→ **DATA FOR THE TASK**:
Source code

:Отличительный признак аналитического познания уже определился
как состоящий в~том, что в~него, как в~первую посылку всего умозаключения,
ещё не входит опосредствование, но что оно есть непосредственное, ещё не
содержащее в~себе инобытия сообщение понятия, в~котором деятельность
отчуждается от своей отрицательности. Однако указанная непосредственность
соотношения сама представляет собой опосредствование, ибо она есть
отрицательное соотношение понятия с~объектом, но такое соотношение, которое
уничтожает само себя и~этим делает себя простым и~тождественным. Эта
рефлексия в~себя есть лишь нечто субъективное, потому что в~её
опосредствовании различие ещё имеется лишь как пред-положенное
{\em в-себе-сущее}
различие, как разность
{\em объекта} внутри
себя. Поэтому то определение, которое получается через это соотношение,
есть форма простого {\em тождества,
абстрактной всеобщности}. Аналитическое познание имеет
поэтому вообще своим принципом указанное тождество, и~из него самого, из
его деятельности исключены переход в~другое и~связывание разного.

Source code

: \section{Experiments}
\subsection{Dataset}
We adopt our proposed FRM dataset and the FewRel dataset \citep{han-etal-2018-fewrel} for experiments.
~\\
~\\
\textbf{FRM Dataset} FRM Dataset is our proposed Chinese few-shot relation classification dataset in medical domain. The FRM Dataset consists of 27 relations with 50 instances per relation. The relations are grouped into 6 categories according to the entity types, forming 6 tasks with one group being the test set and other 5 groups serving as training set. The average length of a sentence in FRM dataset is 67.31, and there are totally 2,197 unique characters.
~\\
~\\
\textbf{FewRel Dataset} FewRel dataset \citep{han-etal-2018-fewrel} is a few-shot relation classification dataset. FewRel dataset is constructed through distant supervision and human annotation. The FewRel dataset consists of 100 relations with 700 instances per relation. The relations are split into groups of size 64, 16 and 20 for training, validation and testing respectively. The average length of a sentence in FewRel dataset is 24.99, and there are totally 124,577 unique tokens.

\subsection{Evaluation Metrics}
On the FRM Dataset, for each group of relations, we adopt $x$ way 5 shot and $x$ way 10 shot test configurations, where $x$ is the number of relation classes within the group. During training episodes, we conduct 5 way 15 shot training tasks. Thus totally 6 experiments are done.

→ **WORK ITEM**: On how many lines of the data does the word "adopt" appear? Reply with the number alone.

→ **OUTPUT FOR THIS EXERCISE**: 2